South Africans are using some 75 percent more condoms this year than last, an indication HIV/AIDS awareness programmers are working, Deputy President Jacob Zuma said Monday.
"The demand for free condoms issued by government has increased from 200 million last year to about 350 million this year," Zuma told a gathering in this Free State Province town to mark the second anniversary of the government's Partnership Against Aids campaign.
Zuma, in contrast to President Thabo Mbeki, made a clear link between HIV and AIDS.
Mbeki has come under increasing fire in recent weeks for failing to state unambiguously that the HI virus causes AIDS.
Health Minister Manto Tshabalala-Msimang, meanwhile, described as malicious a Sunday newspaper report revealing that members of parliament had access to AIDS drug AZT, which the state is refusing to give to pregnant women or to rape victims.
Tshabala said parliamentarians had nothing to do with the fact that their medical aid scheme made provision for the prescription of this drug.
"MPs are members of the medical aid scheme, no different from people who belong to other medical aid schemes who use the same benefits to shop around for what they must use," Tshabalala-Msimang said.

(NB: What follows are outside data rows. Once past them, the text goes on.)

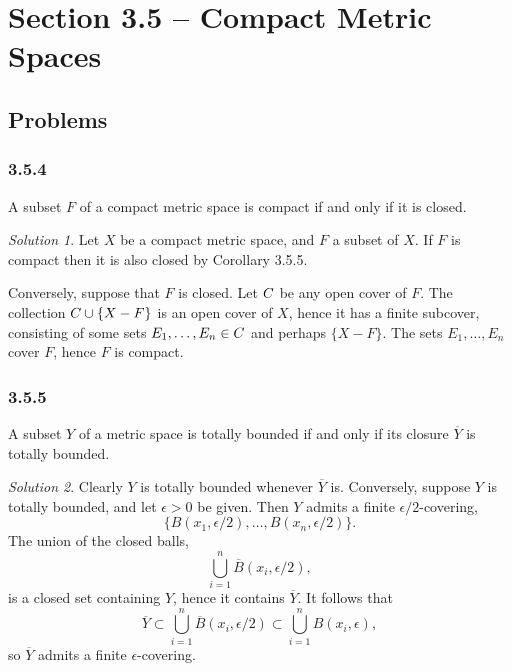 \documentclass{report}
\let\sc\relax
\newcommand{\sc}[1]{\mathscr{#1}}
\theoremstyle{remark}
\newtheorem*{solution}{Solution}
\begin{document}
\section*{Section 3.5 -- Compact Metric Spaces}

\subsection*{Problems}

\subsubsection*{3.5.4}
A subset $F$ of a compact metric space is compact if and only if it is closed.

\begin{solution}
  Let $X$ be a compact metric space, and $F$ a subset of $X$. If $F$ is compact then it is also closed by Corollary 3.5.5.

  Conversely, suppose that $F$ is closed. Let $\sc C$ be any open cover of $F$. The collection $\sc C \cup \{X - F\}$ is an open cover of $X$, hence it has a finite subcover, consisting of some sets $E_1, \dots, E_n \in \sc C$ and perhaps $\{X - F\}$. The sets $E_1, \dots, E_n$ cover $F$, hence $F$ is compact.
\end{solution}

\subsubsection*{3.5.5}
A subset $Y$ of a metric space is totally bounded if and only if its closure $\overline Y$ is totally bounded.

\begin{solution}
  Clearly $Y$ is totally bounded whenever $\overline Y$ is. Conversely, suppose $Y$ is totally bounded, and let $\epsilon > 0$ be given. Then $Y$ admits a finite $\epsilon/2$-covering,
  \begin{equation*}
    \{B(x_1, \epsilon/2), \dots, B(x_n, \epsilon/2)\}.
  \end{equation*}
  The union of the closed balls,
  \begin{equation*}
    \bigcup_{i=1}^n \overline B(x_i, \epsilon/2),
  \end{equation*}
  is a closed set containing $Y$, hence it contains $\overline Y$. It follows that
  \begin{equation*}
    \overline Y \subset \bigcup_{i=1}^n \overline B(x_i, \epsilon/2) \subset \bigcup_{i=1}^n B(x_i, \epsilon),
  \end{equation*}
  so $\overline Y$ admits a finite $\epsilon$-covering.
\end{solution}
\end{document}
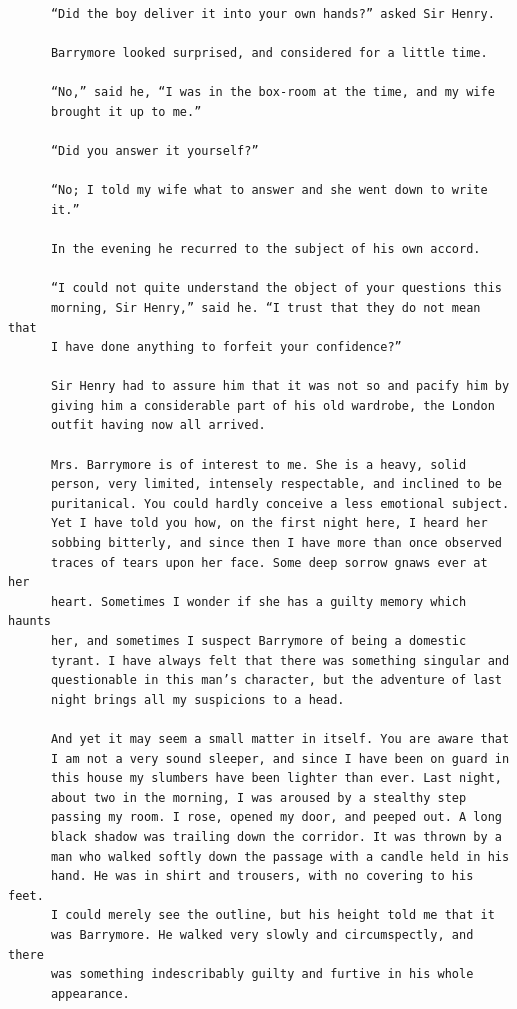\documentclass{article}
\begin{document}
\begin{verbatim}
      “Did the boy deliver it into your own hands?” asked Sir Henry.

      Barrymore looked surprised, and considered for a little time.

      “No,” said he, “I was in the box-room at the time, and my wife
      brought it up to me.”

      “Did you answer it yourself?”

      “No; I told my wife what to answer and she went down to write
      it.”

      In the evening he recurred to the subject of his own accord.

      “I could not quite understand the object of your questions this
      morning, Sir Henry,” said he. “I trust that they do not mean that
      I have done anything to forfeit your confidence?”

      Sir Henry had to assure him that it was not so and pacify him by
      giving him a considerable part of his old wardrobe, the London
      outfit having now all arrived.

      Mrs. Barrymore is of interest to me. She is a heavy, solid
      person, very limited, intensely respectable, and inclined to be
      puritanical. You could hardly conceive a less emotional subject.
      Yet I have told you how, on the first night here, I heard her
      sobbing bitterly, and since then I have more than once observed
      traces of tears upon her face. Some deep sorrow gnaws ever at her
      heart. Sometimes I wonder if she has a guilty memory which haunts
      her, and sometimes I suspect Barrymore of being a domestic
      tyrant. I have always felt that there was something singular and
      questionable in this man’s character, but the adventure of last
      night brings all my suspicions to a head.

      And yet it may seem a small matter in itself. You are aware that
      I am not a very sound sleeper, and since I have been on guard in
      this house my slumbers have been lighter than ever. Last night,
      about two in the morning, I was aroused by a stealthy step
      passing my room. I rose, opened my door, and peeped out. A long
      black shadow was trailing down the corridor. It was thrown by a
      man who walked softly down the passage with a candle held in his
      hand. He was in shirt and trousers, with no covering to his feet.
      I could merely see the outline, but his height told me that it
      was Barrymore. He walked very slowly and circumspectly, and there
      was something indescribably guilty and furtive in his whole
      appearance.


\end{verbatim}
\end{document}

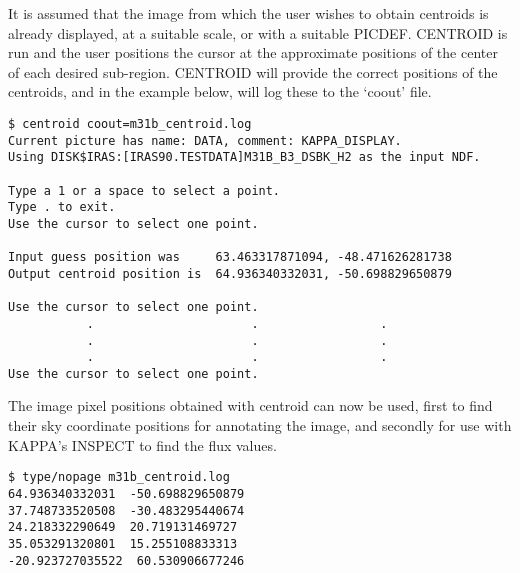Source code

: It is assumed that the image from which the user wishes to obtain centroids is
already displayed, at a suitable scale, or with a suitable PICDEF. CENTROID is
run and the user positions the cursor at the approximate positions of
the center of each desired sub-region. CENTROID will provide the correct
positions of the centroids, and in the example below, will log these to the
`coout' file.
\begin{small}
\begin{verbatim}
$ centroid coout=m31b_centroid.log
Current picture has name: DATA, comment: KAPPA_DISPLAY.
Using DISK$IRAS:[IRAS90.TESTDATA]M31B_B3_DSBK_H2 as the input NDF.

Type a 1 or a space to select a point.
Type . to exit.
Use the cursor to select one point.

Input guess position was     63.463317871094, -48.471626281738
Output centroid position is  64.936340332031, -50.698829650879

Use the cursor to select one point.
           .                      .                 .
           .                      .                 .
           .                      .                 .
Use the cursor to select one point.
\end{verbatim}
\end{small}

The image pixel positions obtained with centroid can now be used, first to
find their sky coordinate positions for annotating the image, and secondly
for use with KAPPA's INSPECT to find the flux values.
\begin{small}
\begin{verbatim}
$ type/nopage m31b_centroid.log
64.936340332031  -50.698829650879  
37.748733520508  -30.483295440674  
24.218332290649  20.719131469727  
35.053291320801  15.255108833313  
-20.923727035522  60.530906677246  
\end{verbatim}
\end{small}


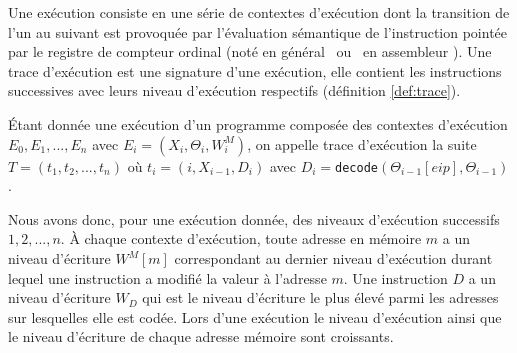 Une exécution consiste en une série de contextes d'exécution dont la transition de l'un au suivant est provoquée par l'évaluation sémantique de l'instruction pointée par le registre de compteur ordinal (noté en général \pc\ ou \eip\ en assembleur \xq). Une trace d'exécution est une signature d'une exécution, elle contient les instructions successives avec leurs niveau d'exécution respectifs (définition \ref{def:trace}).

\begin{defi}
Étant donnée une exécution d'un programme composée des contextes d'exécution $E_0, E_1, ..., E_n$ avec $E_i=(X_i, \Theta_i, W_i^M)$, on appelle trace d'exécution la suite $T=(t_1, t_2, ..., t_n)$ où $t_i=(i, X_{i-1}, D_i)$ avec $D_i=$\texttt{decode}$(\Theta_{i-1}[eip], \Theta_{i-1})$.
\label{def:trace}
\end{defi}

Nous avons donc, pour une exécution donnée, des niveaux d'exécution successifs $1, 2, ..., n$.
À chaque contexte d'exécution, toute adresse en mémoire $m$ a un niveau d'écriture $W^M[m]$ correspondant au dernier niveau d'exécution durant lequel une instruction a modifié la valeur à l'adresse $m$.
Une instruction $D$ a un niveau d'écriture $W_D$ qui est le niveau d'écriture le plus élevé parmi les adresses sur lesquelles elle est codée.
Lors d'une exécution le niveau d'exécution ainsi que le niveau d'écriture de chaque adresse mémoire sont croissants.








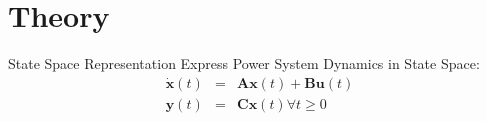 \section[Theory]{Theory}
\label{sec:lasso_theory}

\begin{frame}[fragile]{State Space Representation}
	Express Power System Dynamics in State Space:
	\begin{equation}
		\label{eq:ssr}
		\begin{align}
			\dot{\textbf{x}}(t) & = 
			& \textbf{A}\textbf{x}(t)
			+ \textbf{B}\textbf{u}(t)\\
			\textbf{y}(t) & = 
			& \textbf{C}\textbf{x}(t)  
			\forall t\geq0
		\end{align}
	\end{equation}
\end{frame}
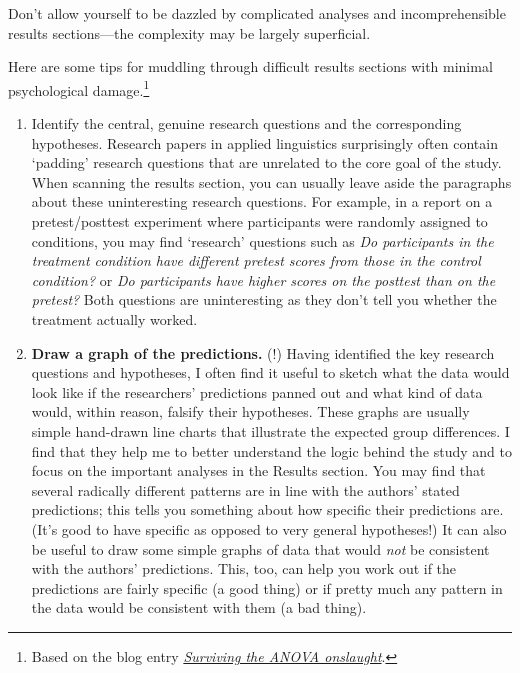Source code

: \documentclass[a4paper]{tufte-book}\usepackage[]{graphicx}\usepackage[]{xcolor}
\begin{document}
\begin{framed}
 Don't allow yourself to be dazzled by complicated analyses and 
 incomprehensible results sections---the complexity may be
 largely superficial.
\end{framed}

Here are some tips for muddling through difficult results sections with minimal
psychological damage.\footnote{Based on the blog entry \href{https://janhove.github.io/posts/2016-05-18-surviving-anova-onslaught/}{\textit{Surviving the ANOVA onslaught}}.}

\begin{enumerate}
  \item Identify the central, genuine research questions and the corresponding hypotheses.
Research papers in applied linguistics surprisingly often contain `padding' research questions 
that are unrelated to the core goal of the study. 
When scanning the results section, 
you can usually leave aside the paragraphs about these uninteresting research questions. 
For example, in a report on a pretest/posttest experiment where participants 
were randomly assigned to conditions, you may find `research' questions such as 
\textit{Do participants in the treatment condition have different pretest scores from those in the control condition?} 
or \textit{Do participants have higher scores on the posttest than on the pretest?} 
Both questions are uninteresting as they don't tell you whether the treatment actually worked.
  
  \item \textbf{Draw a graph of the predictions.} (!)
  Having identified the key research questions and hypotheses, 
  I often find it useful to sketch what the data would look like if the 
  researchers' predictions panned out and what kind of data would, 
  within reason, falsify their hypotheses. 
  These graphs are usually simple hand-drawn line charts that 
  illustrate the expected group differences. 
  I find that they help me to better understand the logic behind the study and 
  to focus on the important analyses in the Results section.
  You may find that several radically different patterns are in line with the 
  authors' stated predictions; this tells you something about
  how specific their predictions are. 
  (It's good to have specific as opposed to very general hypotheses!)
  It can also be useful to draw some simple graphs of data that
  would \emph{not} be consistent with the authors' predictions.
  This, too, can help you work out if the predictions are fairly specific
  (a good thing) or if pretty much any pattern in the data would be
  consistent with them (a bad thing).
  

\end{enumerate}
\end{document}
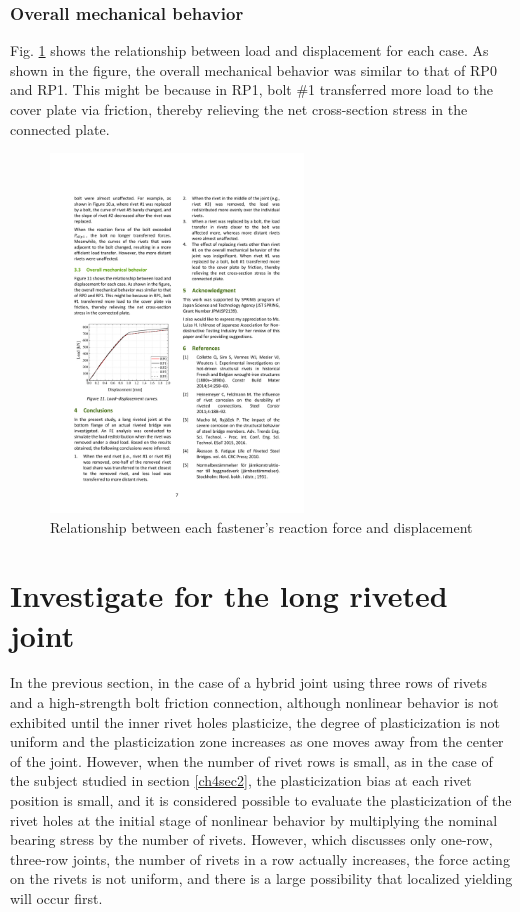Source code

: \subsubsection{Overall mechanical behavior}

Fig. \ref{fig-l11} shows the relationship between load and displacement for each case. As shown in the figure, the overall mechanical behavior was similar to that of RP0 and RP1. This might be because in RP1, bolt \#1 transferred more load to the cover plate via friction, thereby relieving the net cross-section stress in the connected plate.

\begin{figure}[htbp]
    \centering
    \includegraphics[width=0.6\textwidth]{imgs/ch4/fig-l11.pdf}
    \caption{Relationship between each fastener’s reaction force and displacement}
    \label{fig-l11}
\end{figure}

\section{Investigate for the long riveted joint}

In the previous section, in the case of a hybrid joint using three rows of rivets and a high-strength bolt friction connection, although nonlinear behavior is not exhibited until the inner rivet holes plasticize, the degree of plasticization is not uniform and the plasticization zone increases as one moves away from the center of the joint. However, when the number of rivet rows is small, as in the case of the subject studied in section \ref{ch4sec2}, the plasticization bias at each rivet position is small, and it is considered possible to evaluate the plasticization of the rivet holes at the initial stage of nonlinear behavior by multiplying the nominal bearing stress by the number of rivets. However, which discusses only one-row, three-row joints, the number of rivets in a row actually increases, the force acting on the rivets is not uniform, and there is a large possibility that localized yielding will occur first.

"AZT is available out there in the private sector. In the public sector it is not because we cannot afford it. That is the truth of the matter," Tshabalala-Msimang said.
The Johannesburg Sunday Times, which carried the report, pointed out that anti-AIDS drugs for parliamentarians are subsidized by taxpayers as the state pays two-thirds of members' monthly premiums to the medical aid scheme -- WELKOM, South Africa(AFP)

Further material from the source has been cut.